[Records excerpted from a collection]

==================================================

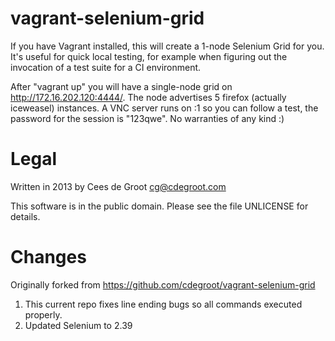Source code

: vagrant-selenium-grid
=====================

If you have Vagrant installed, this will create a 1-node Selenium Grid for you. It's useful for quick local testing, 
for example when figuring out the invocation of a test suite for a CI environment. 

After "vagrant up" you will have a single-node grid on http://172.16.202.120:4444/. The node advertises 5 firefox (actually
iceweasel) instances. A VNC server runs on :1 so you can follow a test, the password for the session is "123qwe". 
No warranties of any kind :)

Legal
=====

Written in 2013 by Cees de Groot <cg@cdegroot.com>

This software is in the public domain. Please see the file
UNLICENSE for details.


Changes
=======

Originally forked from https://github.com/cdegroot/vagrant-selenium-grid
1. This current repo fixes line ending bugs so all commands executed properly.
2. Updated Selenium to 2.39
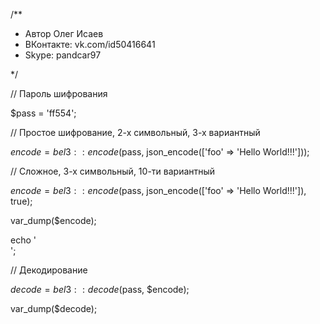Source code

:/**
 * Автор Олег Исаев
 * ВКонтакте: vk.com/id50416641
 * Skype: pandcar97

 */


// Пароль шифрования

$pass = 'ff554';

// Простое шифрование, 2-х символьный, 3-х вариантный

$encode = bel3::encode($pass, json_encode(['foo' => 'Hello World!!!']));

// Сложное, 3-х символьный, 10-ти вариантный

$encode = bel3::encode($pass, json_encode(['foo' => 'Hello World!!!']), true);


var_dump($encode);


echo '<br>';


// Декодирование

$decode = bel3::decode($pass, $encode);


var_dump($decode);
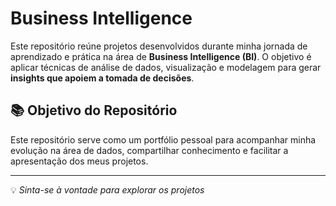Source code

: # Business Intelligence

Este repositório reúne projetos desenvolvidos durante minha jornada de aprendizado e prática na área de **Business Intelligence (BI)**. O objetivo é aplicar técnicas de análise de dados, visualização e modelagem para gerar **insights que apoiem a tomada de decisões**.

## 📚 Objetivo do Repositório

Este repositório serve como um portfólio pessoal para acompanhar minha evolução na área de dados, compartilhar conhecimento e facilitar a apresentação dos meus projetos.

---

💡 *Sinta-se à vontade para explorar os projetos*
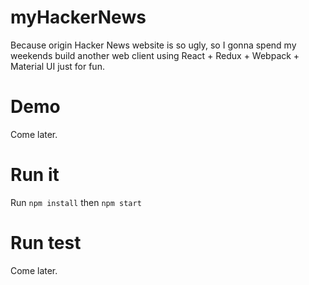 # myHackerNews
Because origin Hacker News website is so ugly, so I gonna spend my weekends build another web client using React + Redux + Webpack + Material UI just for fun.

# Demo
Come later.

# Run it
Run `npm install` then `npm start`

# Run test
Come later.

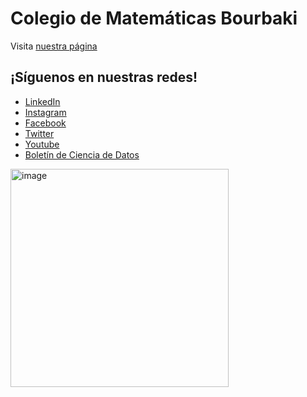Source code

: # Colegio de Matemáticas Bourbaki
Visita [nuestra página](https://www.colegio-bourbaki.com/)

## ¡Síguenos en nuestras redes!
- [LinkedIn](https://www.linkedin.com/company/colegio-de-matem%C3%A1ticas-bourbaki/)
- [Instagram](https://www.instagram.com/matematicas.bourbaki)
- [Facebook](https://www.facebook.com/ColegiodeMatematicasBourbaki)
- [Twitter](https://twitter.com/ColegioBourbaki)
- [Youtube](https://www.youtube.com/channel/UCAod-PgPozrwHbil7z04X1Q)
- [Boletín de Ciencia de Datos](https://colegiomatematicasbourbaki.substack.com/)

<img width="349" alt="image" src="https://github.com/pedro9olivares/Bourbaki/assets/61219691/7f7d2240-5ca3-433a-aac0-c5bf8c658bf9">

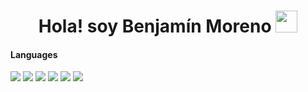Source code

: <h1 align="center">Hola! soy Benjamín Moreno <img src="https://media.giphy.com/media/hvRJCLFzcasrR4ia7z/giphy.gif" width="35"></h1>

<h4> Languages </h4>
<span>
<img src="![.Net](https://img.shields.io/badge/.NET-5C2D91?style=for-the-badge&logo=.net&logoColor=white)">
<img src="https://img.shields.io/badge/CSS3-1572B6?style=for-the-badge&logo=css3&logoColor=white">
<img src="https://img.shields.io/badge/JavaScript-F7DF1E?style=for-the-badge&logo=javascript&logoColor=black">
<img src="https://img.shields.io/badge/Java-ED8B00?style=for-the-badge&logo=java&logoColor=white">
<img src="https://img.shields.io/badge/C-00599C?style=for-the-badge&logo=c&logoColor=white">
<img src="https://img.shields.io/badge/PHP-777BB4?style=for-the-badge&logo=php&logoColor=white">
</span>
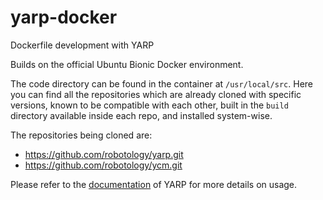 # yarp-docker
Dockerfile development with YARP

Builds on the official Ubuntu Bionic Docker environment.

The code directory can be found in the container at `/usr/local/src`. Here you can find all the repositories which are already cloned with specific versions, known to be compatible with each other, built in the `build` directory available inside each repo, and installed system-wise.

The repositories being cloned are: 
* https://github.com/robotology/yarp.git
* https://github.com/robotology/ycm.git

Please refer to the [documentation](http://www.yarp.it/) of YARP for more details on usage.
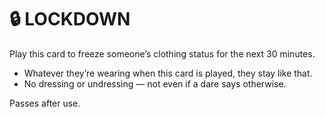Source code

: # 🔒 LOCKDOWN

Play this card to freeze someone’s clothing status for the next 30 minutes.

- Whatever they’re wearing when this card is played, they stay like that.
- No dressing or undressing — not even if a dare says otherwise.

Passes after use.
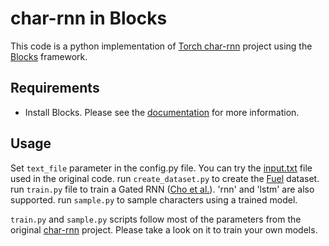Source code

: # char-rnn in Blocks
This code is a python implementation of [Torch char-rnn](https://github.com/karpathy/char-rnn)
project using the [Blocks](http://blocks.readthedocs.org/) framework.

## Requirements

* Install Blocks. Please see the
[documentation](http://blocks.readthedocs.org/) for more information.

## Usage

Set `text_file` parameter in the config.py file. You can try the
[input.txt](https://raw.githubusercontent.com/karpathy/char-rnn/master/data/tinyshakespeare/input.txt)
file used in the original code.
run `create_dataset.py` to create the [Fuel](http://fuel.readthedocs.org/) dataset.
run `train.py` file to train a Gated RNN ([Cho et al.](http://arxiv.org/abs/1409.1259)). 'rnn' and 'lstm' are also supported.
run `sample.py` to sample characters using a trained model.

`train.py` and `sample.py` scripts follow most of the parameters from the
original [char-rnn](https://github.com/karpathy/char-rnn) project.  Please take
a look on it to train your own models.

==================================================

=== Problem statement ===
I'd like the lines above repeated exactly, from the one that contains "Please refer to" through the one that contains "file used in the original code.", with no pictures.

=== Response to the exercise ===
Please refer to the [documentation](http://www.yarp.it/) of YARP for more details on usage.
Source code

: # 🔒 LOCKDOWN

Play this card to freeze someone’s clothing status for the next 30 minutes.

- Whatever they’re wearing when this card is played, they stay like that.
- No dressing or undressing — not even if a dare says otherwise.

Passes after use.
Source code

: # char-rnn in Blocks
This code is a python implementation of [Torch char-rnn](https://github.com/karpathy/char-rnn)
project using the [Blocks](http://blocks.readthedocs.org/) framework.

## Requirements

* Install Blocks. Please see the
[documentation](http://blocks.readthedocs.org/) for more information.

## Usage

Set `text_file` parameter in the config.py file. You can try the
[input.txt](https://raw.githubusercontent.com/karpathy/char-rnn/master/data/tinyshakespeare/input.txt)
file used in the original code.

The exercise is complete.